A man cannot easily get rid of the ego and the consciousness that the body is the soul. It becomes possible only when, through the grace of God, he attains samadhi—nirvikalpa samadhi, jada samadhi.
In the top of the head is the seventh plane. When the mind rises there, one goes into samadhi. Then the Brahmajnani directly perceives Brahman.
When I was ten or eleven years old and lived at Kamarpukur, I first experienced samadhi. As I was passing through a paddy-field, I saw something and was overwhelmed. There are certain characteristics of God-vision. One sees light, feels joy, and experiences the upsurge of a great current in one's chest, like the bursting of a rocket.
It is said in the Vedas that a man experiences samadhi when his mind ascends to the seventh plane. The ego can disappear only when one goes into samadhi. Where does the mind of a man ordinarily dwell? In the first three planes. These are at the organs of evacuation and generation, and at the navel.

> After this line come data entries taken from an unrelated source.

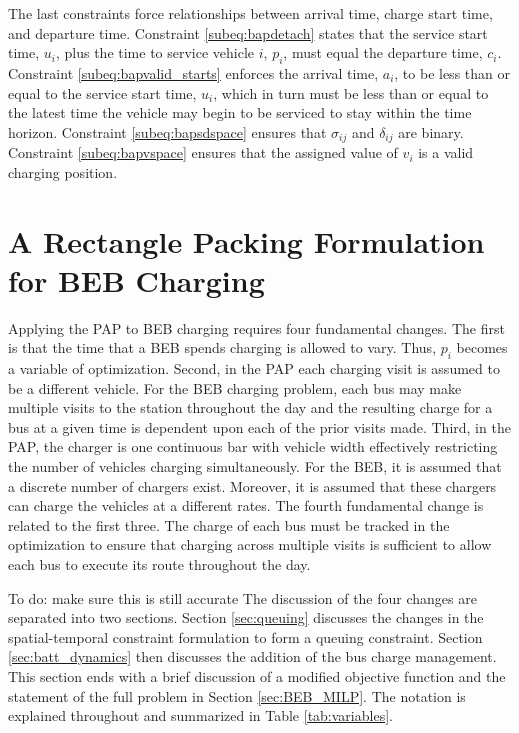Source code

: \documentclass[utf8]{FrontiersinHarvard}
\newcommand{\TODO}[1]{{\color{green} To do: #1}}                                %
\begin{document}
The last constraints force relationships between arrival time, charge start time, and departure time. Constraint
\eqref{subeq:bapdetach} states that the service start time, $u_i$, plus the time to service vehicle $i$, $p_i$, must
equal the departure time, $c_i$. Constraint \eqref{subeq:bapvalid_starts} enforces the arrival time, $a_i$, to be less
than or equal to the service start time, $u_i$, which in turn must be less than or equal to the latest time the vehicle
may begin to be serviced to stay within the time horizon. Constraint \eqref{subeq:bapsdspace} ensures that $\sigma_{ij}$ and
$\delta_{ij}$ are binary. Constraint \eqref{subeq:bapvspace} ensures that the assigned value of $v_i$ is a valid charging
position.

%
\section{A Rectangle Packing Formulation for BEB Charging}  \label{sec:problemformulation}
Applying the PAP to BEB charging requires four fundamental changes. The first is that the time that a BEB spends
charging is allowed to vary. Thus, $p_i$ becomes a variable of optimization. Second, in the PAP each charging visit is
assumed to be a different vehicle. For the BEB charging problem, each bus may make multiple visits to the station
throughout the day and the resulting charge for a bus at a given time is dependent upon each of the prior visits made.
Third, in the PAP, the charger is one continuous bar with vehicle width effectively restricting the number of vehicles
charging simultaneously. For the BEB, it is assumed that a discrete number of chargers exist. Moreover, it is assumed
that these chargers can charge the vehicles at a different rates. The fourth fundamental change is related to the first
three. The charge of each bus must be tracked in the optimization to ensure that charging across multiple visits is
sufficient to allow each bus to execute its route throughout the day.

\TODO{make sure this is still accurate} The discussion of the four changes are separated into two sections. Section
\ref{sec:queuing} discusses the changes in the spatial-temporal constraint formulation to form a queuing constraint.
Section \ref{sec:batt_dynamics} then discusses the addition of the bus charge management. This section ends with a brief
discussion of a modified objective function and the statement of the full problem in Section \ref{sec:BEB_MILP}. The
notation is explained throughout and summarized in Table \ref{tab:variables}.
\end{document}
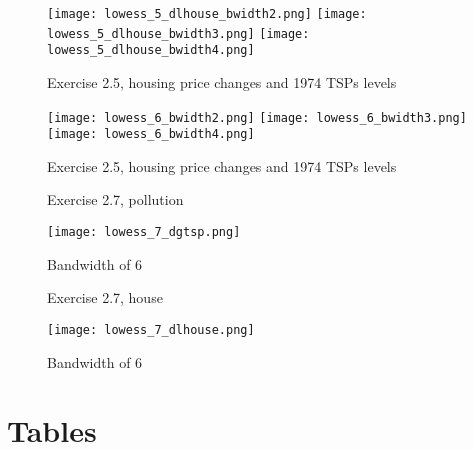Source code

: \documentclass[12pt]{article}
\begin{document}
\clearpage

\begin{figure}[h!]
\centering
\caption{Exercise 2.5, housing price changes and 1974 TSPs levels}
\texttt{[image: lowess\_5\_dlhouse\_bwidth2.png]}
\texttt{[image: lowess\_5\_dlhouse\_bwidth3.png]}
\texttt{[image: lowess\_5\_dlhouse\_bwidth4.png]}
\label{fig_lowess5_house}
\end{figure}

\clearpage

\begin{figure}[h!]
\centering
\caption{Exercise 2.5, housing price changes and 1974 TSPs levels}
\texttt{[image: lowess\_6\_bwidth2.png]}
\texttt{[image: lowess\_6\_bwidth3.png]}
\texttt{[image: lowess\_6\_bwidth4.png]}
\label{fig_lowess6_house}
\end{figure}

\clearpage

\begin{figure}[h!]
\centering
\caption{Exercise 2.7, pollution}
\texttt{[image: lowess\_7\_dgtsp.png]}
\caption*{Bandwidth of 6}
\label{lowess_7_dgtsp}
\end{figure}

\begin{figure}[h!]
\centering
\caption{Exercise 2.7, house}
\texttt{[image: lowess\_7\_dlhouse.png]}
\caption*{Bandwidth of 6}
\label{lowess_7_dlhouse}
\end{figure}


\clearpage

\section*{Tables}



\clearpage



\clearpage



\clearpage



\clearpage



\clearpage


\end{document}
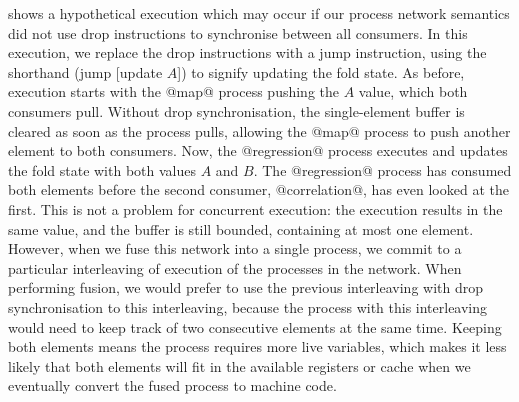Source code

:  shows a hypothetical execution which may occur if our process network semantics did not use drop instructions to synchronise between all consumers.
In this execution, we replace the drop instructions with a jump instruction, using the shorthand (jump [update $A$]) to signify updating the fold state.
As before, execution starts with the @map@ process pushing the $A$ value, which both consumers pull.
Without drop synchronisation, the single-element buffer is cleared as soon as the process pulls, allowing the @map@ process to push another element to both consumers.
Now, the @regression@ process executes and updates the fold state with both values $A$ and $B$.
The @regression@ process has consumed both elements before the second consumer, @correlation@, has even looked at the first.
This is not a problem for concurrent execution: the execution results in the same value, and the buffer is still bounded, containing at most one element.
However, when we fuse this network into a single process, we commit to a particular interleaving of execution of the processes in the network.
When performing fusion, we would prefer to use the previous interleaving with drop synchronisation to this interleaving, because the process with this interleaving would need to keep track of two consecutive elements at the same time.
Keeping both elements means the process requires more live variables, which makes it less likely that both elements will fit in the available registers or cache when we eventually convert the fused process to machine code.

% 
% 

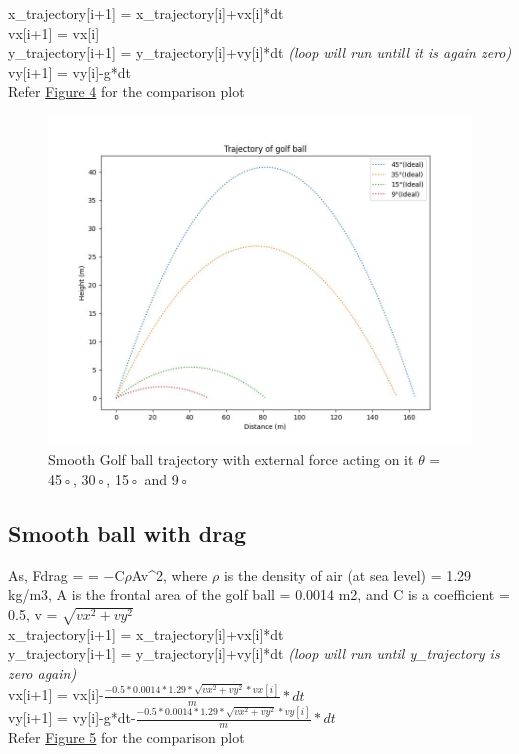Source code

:\documentclass[11pt]{article}
\begin{document}
\begin{raggedright}
\begin{justify}
x\_trajectory[i+1] = x\_trajectory[i]+vx[i]*dt\\
vx[i+1] = vx[i]\\
y\_trajectory[i+1] = y\_trajectory[i]+vy[i]*dt \textit{(loop will run untill it is again zero)}\\
vy[i+1] = vy[i]-g*dt\\
Refer \hyperref[fig:ideal_trajectory]{Figure 4} for the comparison plot

\end{justify}
\end{raggedright}

\begin{figure}[b]
    \centering
    \includegraphics[width=\textwidth, height=\textheight, keepaspectratio]{Golf_Trajectory_Ideal.jpeg}
    \caption{Smooth Golf ball trajectory with external force acting on it $\theta$ = 45◦, 30◦, 15◦ and 9◦}
    \label{fig:ideal_trajectory}
\end{figure}

\subsection{Smooth ball with drag}
As, Fdrag = = −C$\rho$Av^2, where $\rho$ is the density of air (at sea level) = 1.29 kg/m3, A is the frontal area of the golf ball = 0.0014 m2, and C is a coefficient = 0.5, v = $\sqrt{vx^2+vy^2}$\\
x\_trajectory[i+1] = x\_trajectory[i]+vx[i]*dt\\
y\_trajectory[i+1] = y\_trajectory[i]+vy[i]*dt \textit{(loop will run until y\_trajectory is zero again)}\\
vx[i+1] = vx[i]-$\frac{-0.5*0.0014*1.29*\sqrt{vx^2+vy^2}*vx[i]}{m}*dt$\\
vy[i+1] = vy[i]-g*dt-$\frac{-0.5*0.0014*1.29*\sqrt{vx^2+vy^2}*vy[i]}{m}*dt$\\
Refer \hyperref[fig:Smooth_Fdrag_trajectory]{Figure 5} for the comparison plot
\end{document}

Then the mind is immersed only in worldliness, attached to 'woman and gold'. A man sees the light of God when his mind dwells in the plane of the heart. He sees the light and exclaims: 'Ah! What
is this? What is this?' The next plane is at the throat. When the mind dwells there he likes to hear and talk only of God. When the mind ascends to the next plane, in the forehead, between the eyebrows, he sees the form of Satchidananda and desires to touch and embrace It. But he is unable to do so. It
is like the light in a lantern, which you can see but cannot touch. You feel as if you were touching the light, but in reality you are not. When the mind reaches the seventh plane, then the ego vanishes completely and the man goes into samadhi.
After I had experienced samadhi, my mind craved intensely to hear only about God. I would always search for places where they were reciting or explaining the sacred books, such as the Bhagavata, the Mahabharata, and the Adhyatma Ramayana.